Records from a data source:

+---+

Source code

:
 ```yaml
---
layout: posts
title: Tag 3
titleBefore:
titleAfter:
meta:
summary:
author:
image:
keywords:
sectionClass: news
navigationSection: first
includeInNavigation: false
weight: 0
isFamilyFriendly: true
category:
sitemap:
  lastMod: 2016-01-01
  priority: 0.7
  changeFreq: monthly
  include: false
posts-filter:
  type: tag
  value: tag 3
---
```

+---+

● WORK TO COMPLETE
Whatever appears in the lines above should be copied exactly.

● SOLUTION BELOW
Source code

:
 ```yaml
---
layout: posts
title: Tag 3
titleBefore:
titleAfter:
meta:
summary:
author:
image:
keywords:
sectionClass: news
navigationSection: first
includeInNavigation: false
weight: 0
isFamilyFriendly: true
category:
sitemap:
  lastMod: 2016-01-01
  priority: 0.7
  changeFreq: monthly
  include: false
posts-filter:
  type: tag
  value: tag 3
---
```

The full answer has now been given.